Die elfte Neuübersetzung des 1869 erschienen Romans startet den achten Versuch eines deutschen Titels. Wird er bleiben?
Es kommt selten genug vor, dass das Nachwort den Höhepunkt einer Lektüre bildet. Hat man sich durch die 576 Seiten des Romans Lehrjahre der Männlichkeit. Geschichte einer Jugend durchgekämpft, sind die 67-seitigen Ausführungen der Übersetzerin Elisabeth Edl wie ein Schwumm im kühlen Bergsee nach einer anstrengenden Wanderung.

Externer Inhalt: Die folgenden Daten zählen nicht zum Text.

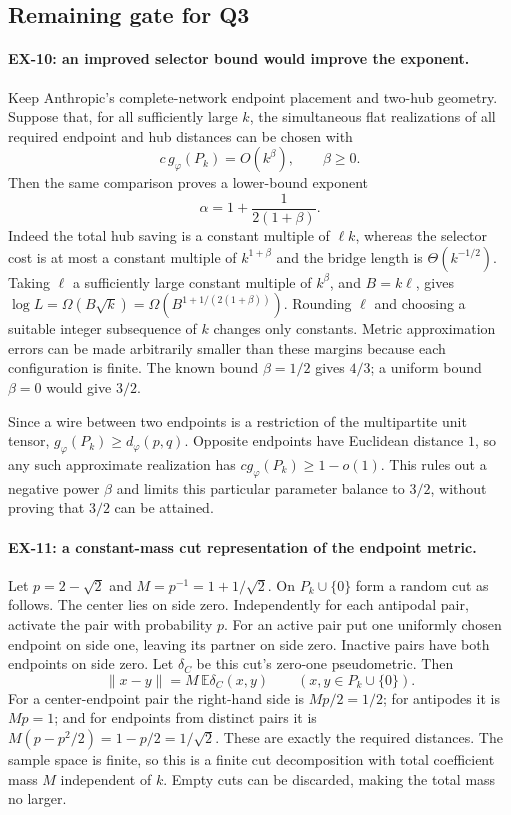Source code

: \subsection{Remaining gate for Q3}
\label{sec:ex-open}

\paragraph{EX-10: an improved selector bound would improve the exponent.}
Keep Anthropic's complete-network endpoint placement and two-hub geometry.
Suppose that, for all sufficiently large $k$, the simultaneous flat
realizations of all required endpoint and hub distances can be chosen with
\[
 c\,g_\varphi(P_k)=O(k^\beta),\qquad\beta\geq0.
\]
Then the same comparison proves a lower-bound exponent
\[
 \alpha=1+\frac{1}{2(1+\beta)}.
\]
Indeed the total hub saving is a constant multiple of $\ell k$, whereas the
selector cost is at most a constant multiple of $k^{1+\beta}$ and the bridge
length is $\Theta(k^{-1/2})$.  Taking $\ell$ a sufficiently large constant
multiple of $k^\beta$, and $B=k\ell$, gives
$\log L=\Omega(B\sqrt k)=\Omega(B^{1+1/(2(1+\beta))})$.
Rounding $\ell$ and choosing a suitable integer subsequence of $k$ changes
only constants.  Metric approximation errors can be made arbitrarily smaller
than these margins because each configuration is finite.  The known bound
$\beta=1/2$ gives $4/3$; a uniform bound $\beta=0$ would give $3/2$.

Since a wire between two endpoints is a restriction of the multipartite unit
tensor, $g_\varphi(P_k)\geq d_\varphi(p,q)$.  Opposite endpoints have Euclidean
distance $1$, so any such approximate realization has
$c g_\varphi(P_k)\geq1-o(1)$.  This rules out a negative power $\beta$ and limits
this particular parameter balance to $3/2$, without proving that $3/2$ can be
attained.

\paragraph{EX-11: a constant-mass cut representation of the endpoint metric.}
Let $p=2-\sqrt2$ and $M=p^{-1}=1+1/\sqrt2$.  On
$P_k\cup\{0\}$ form a random cut as follows.  The center lies on side zero.
Independently for each antipodal pair, activate the pair with probability $p$.
For an active pair put one uniformly chosen endpoint on side one, leaving its
partner on side zero.  Inactive pairs have both endpoints on side zero.  Let
$\delta_C$ be this cut's zero-one pseudometric.  Then
\[
  \|x-y\|=M\,\mathbb E\delta_C(x,y)
  \qquad(x,y\in P_k\cup\{0\}).
\]
For a center-endpoint pair the right-hand side is $Mp/2=1/2$; for antipodes it
is $Mp=1$; and for endpoints from distinct pairs it is
$M(p-p^2/2)=1-p/2=1/\sqrt2$.  These are exactly the required distances.
The sample space is finite, so this is a finite cut decomposition with total
coefficient mass $M$ independent of $k$.  Empty cuts can be discarded, making
the total mass no larger.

Ja, die Strecke bot immer wieder eine beeindruckende Aussicht, und es war schon gut und wichtig, diesen legendären Wanderweg einmal gegangen zu sein, aber die Erfrischung am Ende hat es schon gebraucht.
Das Wohltuende an dem kenntnisreichen Nachwort ist der Teil, in dem Edl die Kritiken Revue passieren lässt, die Gustave Flaubert für L’Éducation sentimentale 1869 einstecken musste. Als heutiger Leser erkennt man manchen Gedanken wieder, der bei der Lektüre aufkam: Dass über Hunderte von Seiten keinerlei Entwicklung stattfindet, machte die einen rasend; die anderen mokierten sich, die Frauenfiguren seien eindimensional und hätten nichts zu sagen. Nur Flauberts Mentorin, die Autorin George Sand, verteidigte das Werk als revolutionäre Form des Erzählens.
Tatsächlich ist die Haupthandlung schnell erzählt: Der junge Provinzler Frédéric Moreau verliebt sich auf den ersten Blick in die verheiratete Pariserin Madame Arnoux. Obwohl sie ihn erst nicht kennt und sich ihm später aus Anstand verweigert, richtet er sein gesamtes Leben an der fixen Idee aus, sie zu verführen. Während die Geschichte Frankreichs ihren turbulenten Lauf nimmt, verspielt Frédéric alle Erbschaften und verscherzt es sich daheim am Land mit einer potenziellen Braut. Gelernt hat er eigentlich nichts.